Reproduce the entries below exactly, but only from the line containing "- Spectators' guesses" to the line containing "- Option to", inclusive.

_Material for this exercise_.
--------

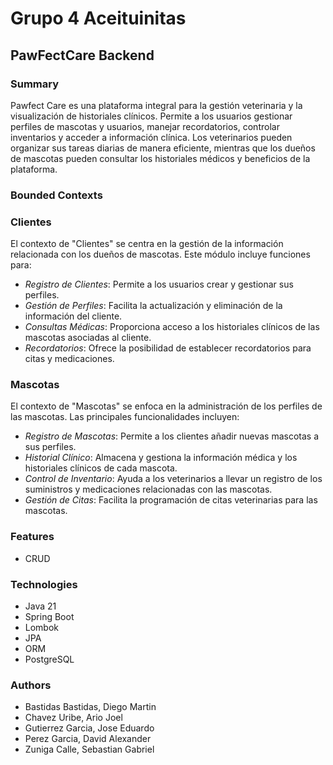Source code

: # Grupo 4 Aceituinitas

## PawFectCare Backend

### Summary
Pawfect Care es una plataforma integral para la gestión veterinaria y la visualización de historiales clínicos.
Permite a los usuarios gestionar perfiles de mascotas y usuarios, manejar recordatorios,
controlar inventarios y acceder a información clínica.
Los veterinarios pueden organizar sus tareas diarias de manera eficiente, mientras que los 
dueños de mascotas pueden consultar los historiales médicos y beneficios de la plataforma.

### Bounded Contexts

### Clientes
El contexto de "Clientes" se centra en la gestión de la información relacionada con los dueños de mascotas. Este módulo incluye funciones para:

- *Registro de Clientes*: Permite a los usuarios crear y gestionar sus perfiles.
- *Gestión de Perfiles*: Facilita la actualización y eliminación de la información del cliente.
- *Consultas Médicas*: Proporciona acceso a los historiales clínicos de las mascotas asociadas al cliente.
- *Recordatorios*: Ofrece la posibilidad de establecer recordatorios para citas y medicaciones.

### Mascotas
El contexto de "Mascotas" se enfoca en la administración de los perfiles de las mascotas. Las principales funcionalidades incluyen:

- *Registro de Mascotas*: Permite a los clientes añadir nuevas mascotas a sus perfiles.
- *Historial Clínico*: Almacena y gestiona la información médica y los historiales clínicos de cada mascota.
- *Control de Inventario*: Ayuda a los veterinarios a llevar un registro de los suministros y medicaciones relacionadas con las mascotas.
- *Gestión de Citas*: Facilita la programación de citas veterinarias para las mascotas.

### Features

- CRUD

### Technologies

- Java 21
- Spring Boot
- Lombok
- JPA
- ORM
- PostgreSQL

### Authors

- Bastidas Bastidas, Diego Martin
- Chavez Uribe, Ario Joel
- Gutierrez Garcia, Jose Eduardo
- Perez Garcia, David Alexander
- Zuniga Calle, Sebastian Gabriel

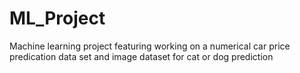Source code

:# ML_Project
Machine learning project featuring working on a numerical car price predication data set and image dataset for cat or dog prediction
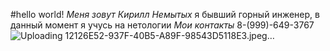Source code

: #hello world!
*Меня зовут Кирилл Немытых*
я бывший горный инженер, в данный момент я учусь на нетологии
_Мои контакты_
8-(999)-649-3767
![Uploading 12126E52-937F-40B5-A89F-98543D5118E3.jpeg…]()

--------

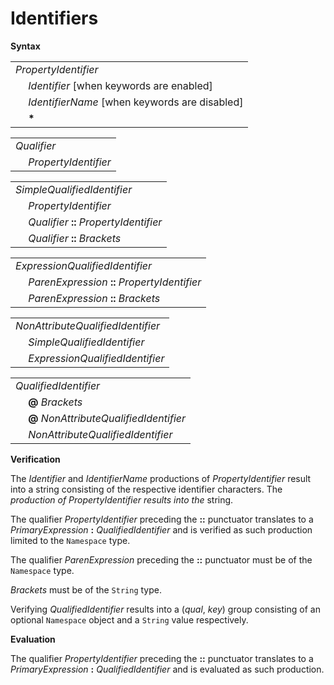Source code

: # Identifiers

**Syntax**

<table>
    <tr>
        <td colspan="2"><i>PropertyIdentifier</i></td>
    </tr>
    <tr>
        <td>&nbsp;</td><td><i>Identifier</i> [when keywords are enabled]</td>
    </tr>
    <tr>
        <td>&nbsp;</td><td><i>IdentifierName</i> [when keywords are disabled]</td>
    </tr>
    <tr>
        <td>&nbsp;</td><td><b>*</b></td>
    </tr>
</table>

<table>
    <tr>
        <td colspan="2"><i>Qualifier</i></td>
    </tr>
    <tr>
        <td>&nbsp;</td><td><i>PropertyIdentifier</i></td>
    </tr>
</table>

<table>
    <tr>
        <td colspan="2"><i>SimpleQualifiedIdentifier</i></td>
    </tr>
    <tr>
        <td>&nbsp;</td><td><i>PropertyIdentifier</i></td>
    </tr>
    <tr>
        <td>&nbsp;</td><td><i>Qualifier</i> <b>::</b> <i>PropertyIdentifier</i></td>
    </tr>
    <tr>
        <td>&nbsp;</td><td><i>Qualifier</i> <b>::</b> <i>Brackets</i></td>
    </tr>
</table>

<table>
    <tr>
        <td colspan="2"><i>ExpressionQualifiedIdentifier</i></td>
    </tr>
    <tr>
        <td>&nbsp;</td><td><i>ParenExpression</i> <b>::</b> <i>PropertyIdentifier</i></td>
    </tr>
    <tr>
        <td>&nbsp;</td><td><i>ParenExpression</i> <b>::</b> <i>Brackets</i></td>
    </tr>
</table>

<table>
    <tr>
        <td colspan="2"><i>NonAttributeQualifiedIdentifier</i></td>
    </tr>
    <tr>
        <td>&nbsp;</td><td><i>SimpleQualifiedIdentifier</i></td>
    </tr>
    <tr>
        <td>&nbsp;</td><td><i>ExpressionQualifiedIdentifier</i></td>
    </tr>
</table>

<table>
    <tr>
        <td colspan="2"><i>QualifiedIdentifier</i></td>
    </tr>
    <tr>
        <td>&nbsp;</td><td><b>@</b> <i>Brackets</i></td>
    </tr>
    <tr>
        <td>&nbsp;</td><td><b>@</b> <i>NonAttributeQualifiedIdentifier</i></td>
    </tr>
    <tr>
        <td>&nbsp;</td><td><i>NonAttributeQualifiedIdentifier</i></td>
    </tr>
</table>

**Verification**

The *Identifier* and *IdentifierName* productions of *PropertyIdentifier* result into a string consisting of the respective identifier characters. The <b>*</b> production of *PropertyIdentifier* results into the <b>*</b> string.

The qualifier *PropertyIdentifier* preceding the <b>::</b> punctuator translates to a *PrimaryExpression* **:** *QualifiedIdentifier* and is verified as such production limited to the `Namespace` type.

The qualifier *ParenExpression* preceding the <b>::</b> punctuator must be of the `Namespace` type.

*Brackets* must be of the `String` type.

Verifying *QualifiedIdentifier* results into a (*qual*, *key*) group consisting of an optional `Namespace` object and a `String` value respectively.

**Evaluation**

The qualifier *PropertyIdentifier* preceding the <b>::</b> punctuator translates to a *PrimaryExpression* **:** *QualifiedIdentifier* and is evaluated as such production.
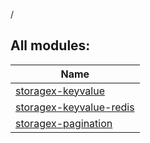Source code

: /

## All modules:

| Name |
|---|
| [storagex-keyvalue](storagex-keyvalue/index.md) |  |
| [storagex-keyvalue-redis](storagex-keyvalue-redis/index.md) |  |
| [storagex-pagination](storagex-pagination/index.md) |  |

--------

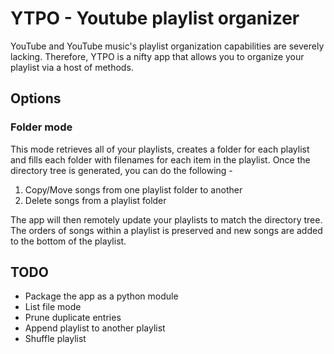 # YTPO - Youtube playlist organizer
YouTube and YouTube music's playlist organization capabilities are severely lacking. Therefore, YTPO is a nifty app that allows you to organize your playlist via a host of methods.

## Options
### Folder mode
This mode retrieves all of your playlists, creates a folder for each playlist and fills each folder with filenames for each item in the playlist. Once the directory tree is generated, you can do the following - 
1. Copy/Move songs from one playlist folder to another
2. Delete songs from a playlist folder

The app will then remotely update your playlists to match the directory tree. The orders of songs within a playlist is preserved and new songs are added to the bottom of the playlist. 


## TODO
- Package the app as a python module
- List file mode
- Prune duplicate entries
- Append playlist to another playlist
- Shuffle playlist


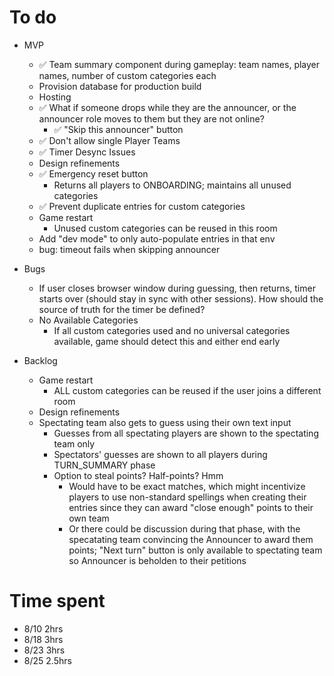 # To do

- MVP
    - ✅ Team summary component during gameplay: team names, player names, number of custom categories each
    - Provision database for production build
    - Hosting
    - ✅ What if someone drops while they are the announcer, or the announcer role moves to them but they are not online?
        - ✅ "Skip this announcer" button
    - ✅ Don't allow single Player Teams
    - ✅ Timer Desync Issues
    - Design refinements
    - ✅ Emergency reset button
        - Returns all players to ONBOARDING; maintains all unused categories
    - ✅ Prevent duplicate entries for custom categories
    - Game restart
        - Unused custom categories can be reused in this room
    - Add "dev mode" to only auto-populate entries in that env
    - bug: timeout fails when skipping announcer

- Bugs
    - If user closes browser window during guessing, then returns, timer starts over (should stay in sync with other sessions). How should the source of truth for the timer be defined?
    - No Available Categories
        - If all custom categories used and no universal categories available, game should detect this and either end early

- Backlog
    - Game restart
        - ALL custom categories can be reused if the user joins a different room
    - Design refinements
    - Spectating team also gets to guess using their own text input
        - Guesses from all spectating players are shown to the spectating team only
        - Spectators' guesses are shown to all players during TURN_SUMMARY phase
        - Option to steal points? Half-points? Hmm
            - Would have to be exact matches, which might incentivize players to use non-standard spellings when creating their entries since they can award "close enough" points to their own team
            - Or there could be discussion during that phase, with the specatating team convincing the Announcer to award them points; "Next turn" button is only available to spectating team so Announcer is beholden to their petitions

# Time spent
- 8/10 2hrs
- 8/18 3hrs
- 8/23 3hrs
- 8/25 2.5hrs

--------

_Response to the exercise_.
        - Spectators' guesses are shown to all players during TURN_SUMMARY phase
        - Option to steal points? Half-points? Hmm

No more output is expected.